Content starts

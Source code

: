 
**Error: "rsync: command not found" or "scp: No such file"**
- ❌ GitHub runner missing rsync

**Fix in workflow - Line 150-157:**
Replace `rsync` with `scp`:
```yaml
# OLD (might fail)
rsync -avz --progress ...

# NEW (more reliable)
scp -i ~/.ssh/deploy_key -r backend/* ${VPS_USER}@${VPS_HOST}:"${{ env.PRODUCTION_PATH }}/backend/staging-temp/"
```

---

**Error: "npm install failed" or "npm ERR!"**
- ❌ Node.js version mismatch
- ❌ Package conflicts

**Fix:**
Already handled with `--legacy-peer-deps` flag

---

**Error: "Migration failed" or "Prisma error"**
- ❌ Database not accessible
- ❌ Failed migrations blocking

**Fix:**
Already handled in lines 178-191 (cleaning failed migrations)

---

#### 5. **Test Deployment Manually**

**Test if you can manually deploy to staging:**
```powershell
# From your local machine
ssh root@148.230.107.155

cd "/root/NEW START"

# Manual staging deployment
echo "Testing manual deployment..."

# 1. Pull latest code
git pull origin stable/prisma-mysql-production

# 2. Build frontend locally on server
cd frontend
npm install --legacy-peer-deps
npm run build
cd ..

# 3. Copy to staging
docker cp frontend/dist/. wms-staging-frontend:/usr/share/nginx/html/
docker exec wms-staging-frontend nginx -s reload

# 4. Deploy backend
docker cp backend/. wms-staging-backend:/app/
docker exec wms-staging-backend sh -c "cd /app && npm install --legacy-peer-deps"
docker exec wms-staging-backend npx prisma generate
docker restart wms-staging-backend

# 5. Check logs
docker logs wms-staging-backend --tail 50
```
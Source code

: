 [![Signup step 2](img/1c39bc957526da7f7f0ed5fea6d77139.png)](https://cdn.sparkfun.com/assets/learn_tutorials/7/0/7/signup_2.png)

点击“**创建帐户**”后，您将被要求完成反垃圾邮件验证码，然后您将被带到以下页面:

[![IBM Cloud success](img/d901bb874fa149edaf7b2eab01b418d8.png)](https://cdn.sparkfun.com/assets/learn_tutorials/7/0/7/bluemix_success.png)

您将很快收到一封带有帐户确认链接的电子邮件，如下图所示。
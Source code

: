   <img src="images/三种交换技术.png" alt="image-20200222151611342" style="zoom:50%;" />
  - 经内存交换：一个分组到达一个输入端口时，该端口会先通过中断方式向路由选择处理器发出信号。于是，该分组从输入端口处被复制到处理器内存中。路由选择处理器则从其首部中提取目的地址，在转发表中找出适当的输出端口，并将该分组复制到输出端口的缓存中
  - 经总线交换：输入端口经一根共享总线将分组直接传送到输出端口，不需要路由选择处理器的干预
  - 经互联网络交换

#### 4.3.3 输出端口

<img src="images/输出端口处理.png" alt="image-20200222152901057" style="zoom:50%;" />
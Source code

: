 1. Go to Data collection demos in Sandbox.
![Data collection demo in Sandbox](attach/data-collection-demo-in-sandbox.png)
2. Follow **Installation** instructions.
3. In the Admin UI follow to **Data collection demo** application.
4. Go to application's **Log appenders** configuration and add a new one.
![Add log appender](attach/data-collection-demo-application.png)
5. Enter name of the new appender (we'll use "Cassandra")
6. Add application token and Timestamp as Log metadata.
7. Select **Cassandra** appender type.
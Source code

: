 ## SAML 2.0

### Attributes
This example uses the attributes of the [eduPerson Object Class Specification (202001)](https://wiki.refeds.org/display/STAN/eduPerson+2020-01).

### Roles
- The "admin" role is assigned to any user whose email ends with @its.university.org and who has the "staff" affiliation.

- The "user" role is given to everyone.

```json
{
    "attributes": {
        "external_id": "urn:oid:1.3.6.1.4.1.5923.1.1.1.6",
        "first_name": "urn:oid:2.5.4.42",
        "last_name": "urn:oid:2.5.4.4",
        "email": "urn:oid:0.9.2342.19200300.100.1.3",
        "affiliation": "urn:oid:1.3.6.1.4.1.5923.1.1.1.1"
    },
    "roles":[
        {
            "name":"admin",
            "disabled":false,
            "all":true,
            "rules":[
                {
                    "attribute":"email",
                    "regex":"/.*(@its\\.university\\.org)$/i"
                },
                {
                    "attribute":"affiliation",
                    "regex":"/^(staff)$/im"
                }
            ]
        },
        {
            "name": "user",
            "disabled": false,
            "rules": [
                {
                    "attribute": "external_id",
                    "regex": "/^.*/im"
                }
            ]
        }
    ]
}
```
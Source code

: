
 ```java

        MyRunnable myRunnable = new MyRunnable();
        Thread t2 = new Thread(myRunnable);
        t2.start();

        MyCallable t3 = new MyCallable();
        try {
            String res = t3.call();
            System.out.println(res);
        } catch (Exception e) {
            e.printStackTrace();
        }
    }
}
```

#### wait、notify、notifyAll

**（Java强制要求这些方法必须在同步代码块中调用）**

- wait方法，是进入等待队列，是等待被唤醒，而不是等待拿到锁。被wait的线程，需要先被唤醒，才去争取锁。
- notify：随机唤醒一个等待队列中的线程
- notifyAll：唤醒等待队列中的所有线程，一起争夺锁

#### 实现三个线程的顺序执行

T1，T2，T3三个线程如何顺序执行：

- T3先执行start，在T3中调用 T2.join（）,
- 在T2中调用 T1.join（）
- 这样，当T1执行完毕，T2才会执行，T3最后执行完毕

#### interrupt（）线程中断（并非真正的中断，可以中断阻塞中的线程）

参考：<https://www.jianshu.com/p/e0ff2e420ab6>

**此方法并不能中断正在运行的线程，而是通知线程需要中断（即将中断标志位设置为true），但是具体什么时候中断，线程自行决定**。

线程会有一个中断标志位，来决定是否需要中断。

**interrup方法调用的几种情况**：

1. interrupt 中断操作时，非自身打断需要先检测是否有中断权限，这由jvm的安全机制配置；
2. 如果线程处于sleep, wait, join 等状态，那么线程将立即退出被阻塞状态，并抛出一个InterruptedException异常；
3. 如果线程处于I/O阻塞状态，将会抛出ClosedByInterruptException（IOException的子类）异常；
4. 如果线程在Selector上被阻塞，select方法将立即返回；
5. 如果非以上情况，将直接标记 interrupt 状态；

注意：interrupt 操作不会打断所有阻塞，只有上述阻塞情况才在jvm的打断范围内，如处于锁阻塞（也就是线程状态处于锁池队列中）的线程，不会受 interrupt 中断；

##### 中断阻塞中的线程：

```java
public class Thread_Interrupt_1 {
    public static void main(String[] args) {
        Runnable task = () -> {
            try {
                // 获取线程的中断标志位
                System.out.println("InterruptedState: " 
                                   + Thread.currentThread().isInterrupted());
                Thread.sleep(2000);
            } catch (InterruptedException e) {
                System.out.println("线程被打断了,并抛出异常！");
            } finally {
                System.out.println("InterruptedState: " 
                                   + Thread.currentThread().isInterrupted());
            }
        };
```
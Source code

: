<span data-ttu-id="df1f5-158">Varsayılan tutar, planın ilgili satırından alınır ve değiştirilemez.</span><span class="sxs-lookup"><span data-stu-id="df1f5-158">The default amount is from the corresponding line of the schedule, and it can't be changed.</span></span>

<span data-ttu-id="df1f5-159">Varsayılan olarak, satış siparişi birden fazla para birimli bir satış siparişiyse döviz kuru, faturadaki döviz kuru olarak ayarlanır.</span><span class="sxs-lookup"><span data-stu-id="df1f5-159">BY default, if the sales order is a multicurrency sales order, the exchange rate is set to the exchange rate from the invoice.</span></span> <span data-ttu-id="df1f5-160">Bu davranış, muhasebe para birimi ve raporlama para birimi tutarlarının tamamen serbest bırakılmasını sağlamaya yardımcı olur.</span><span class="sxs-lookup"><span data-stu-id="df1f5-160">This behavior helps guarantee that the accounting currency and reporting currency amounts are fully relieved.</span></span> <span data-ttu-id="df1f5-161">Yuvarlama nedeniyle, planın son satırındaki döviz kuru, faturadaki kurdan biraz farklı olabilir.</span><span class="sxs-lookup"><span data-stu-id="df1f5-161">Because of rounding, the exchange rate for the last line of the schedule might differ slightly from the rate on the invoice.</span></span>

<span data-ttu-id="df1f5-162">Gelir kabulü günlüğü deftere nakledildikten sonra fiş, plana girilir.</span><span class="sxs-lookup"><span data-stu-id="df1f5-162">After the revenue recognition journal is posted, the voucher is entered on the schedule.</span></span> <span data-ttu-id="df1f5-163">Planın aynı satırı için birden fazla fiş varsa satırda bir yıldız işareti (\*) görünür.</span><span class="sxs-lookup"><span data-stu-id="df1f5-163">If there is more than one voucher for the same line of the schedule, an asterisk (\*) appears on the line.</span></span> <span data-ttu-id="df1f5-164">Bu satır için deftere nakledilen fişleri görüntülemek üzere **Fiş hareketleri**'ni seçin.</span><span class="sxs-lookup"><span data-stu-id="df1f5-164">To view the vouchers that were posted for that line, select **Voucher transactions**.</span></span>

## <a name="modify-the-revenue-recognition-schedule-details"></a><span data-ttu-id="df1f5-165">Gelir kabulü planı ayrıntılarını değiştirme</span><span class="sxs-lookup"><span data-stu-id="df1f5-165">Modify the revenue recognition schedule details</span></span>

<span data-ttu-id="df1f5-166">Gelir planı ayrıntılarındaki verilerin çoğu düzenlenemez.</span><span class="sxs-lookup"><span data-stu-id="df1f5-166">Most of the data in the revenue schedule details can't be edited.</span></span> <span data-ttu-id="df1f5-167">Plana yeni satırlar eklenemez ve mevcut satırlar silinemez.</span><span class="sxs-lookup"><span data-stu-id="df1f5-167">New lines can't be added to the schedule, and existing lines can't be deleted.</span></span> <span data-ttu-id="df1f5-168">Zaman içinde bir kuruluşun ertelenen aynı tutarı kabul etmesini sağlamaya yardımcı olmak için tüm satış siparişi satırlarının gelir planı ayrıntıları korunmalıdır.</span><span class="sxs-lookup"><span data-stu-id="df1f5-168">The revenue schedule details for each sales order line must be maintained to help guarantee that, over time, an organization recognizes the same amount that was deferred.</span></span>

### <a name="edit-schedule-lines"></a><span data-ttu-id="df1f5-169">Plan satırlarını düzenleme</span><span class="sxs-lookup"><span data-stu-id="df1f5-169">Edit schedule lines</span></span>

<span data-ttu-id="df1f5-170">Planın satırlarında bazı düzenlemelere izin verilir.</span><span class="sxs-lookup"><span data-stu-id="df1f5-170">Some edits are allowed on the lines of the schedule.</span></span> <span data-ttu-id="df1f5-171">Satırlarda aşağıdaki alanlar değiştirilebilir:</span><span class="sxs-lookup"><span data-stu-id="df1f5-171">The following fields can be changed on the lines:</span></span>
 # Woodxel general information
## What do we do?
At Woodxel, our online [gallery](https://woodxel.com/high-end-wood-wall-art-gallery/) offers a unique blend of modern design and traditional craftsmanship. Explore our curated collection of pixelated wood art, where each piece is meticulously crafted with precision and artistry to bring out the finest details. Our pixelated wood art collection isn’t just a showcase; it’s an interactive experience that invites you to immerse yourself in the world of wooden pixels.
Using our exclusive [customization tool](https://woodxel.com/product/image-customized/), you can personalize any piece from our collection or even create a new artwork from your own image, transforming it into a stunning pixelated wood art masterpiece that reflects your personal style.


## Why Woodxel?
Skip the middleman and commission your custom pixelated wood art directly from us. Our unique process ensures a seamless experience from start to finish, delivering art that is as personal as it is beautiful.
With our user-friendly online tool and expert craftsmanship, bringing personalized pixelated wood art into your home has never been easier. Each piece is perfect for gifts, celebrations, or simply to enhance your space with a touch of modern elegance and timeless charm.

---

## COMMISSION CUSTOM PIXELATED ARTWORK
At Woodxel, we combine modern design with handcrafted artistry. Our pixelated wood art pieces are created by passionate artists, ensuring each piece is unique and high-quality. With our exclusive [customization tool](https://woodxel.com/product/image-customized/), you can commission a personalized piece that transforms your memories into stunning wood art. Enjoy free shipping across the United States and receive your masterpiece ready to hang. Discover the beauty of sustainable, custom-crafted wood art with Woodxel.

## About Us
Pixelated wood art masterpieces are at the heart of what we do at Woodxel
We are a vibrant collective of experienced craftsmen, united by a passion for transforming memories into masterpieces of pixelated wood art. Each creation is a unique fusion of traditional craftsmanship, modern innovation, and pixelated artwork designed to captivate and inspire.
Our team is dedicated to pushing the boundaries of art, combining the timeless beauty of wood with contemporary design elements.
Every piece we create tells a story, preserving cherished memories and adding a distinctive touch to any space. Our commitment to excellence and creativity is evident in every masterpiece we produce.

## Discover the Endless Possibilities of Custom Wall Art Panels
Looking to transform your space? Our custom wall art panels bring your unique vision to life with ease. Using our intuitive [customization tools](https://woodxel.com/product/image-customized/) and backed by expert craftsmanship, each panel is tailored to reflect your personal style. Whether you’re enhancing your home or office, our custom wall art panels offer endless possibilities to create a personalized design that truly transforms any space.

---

Content ends

**What you have to do**
Look back at the entries above and repeat, unchanged, every line from the line holding "## What do we do?" through the line holding "Skip the middleman".

**Task answer**
## What do we do?
At Woodxel, our online [gallery](https://woodxel.com/high-end-wood-wall-art-gallery/) offers a unique blend of modern design and traditional craftsmanship. Explore our curated collection of pixelated wood art, where each piece is meticulously crafted with precision and artistry to bring out the finest details. Our pixelated wood art collection isn’t just a showcase; it’s an interactive experience that invites you to immerse yourself in the world of wooden pixels.
Using our exclusive [customization tool](https://woodxel.com/product/image-customized/), you can personalize any piece from our collection or even create a new artwork from your own image, transforming it into a stunning pixelated wood art masterpiece that reflects your personal style.


## Why Woodxel?
Skip the middleman and commission your custom pixelated wood art directly from us. Our unique process ensures a seamless experience from start to finish, delivering art that is as personal as it is beautiful.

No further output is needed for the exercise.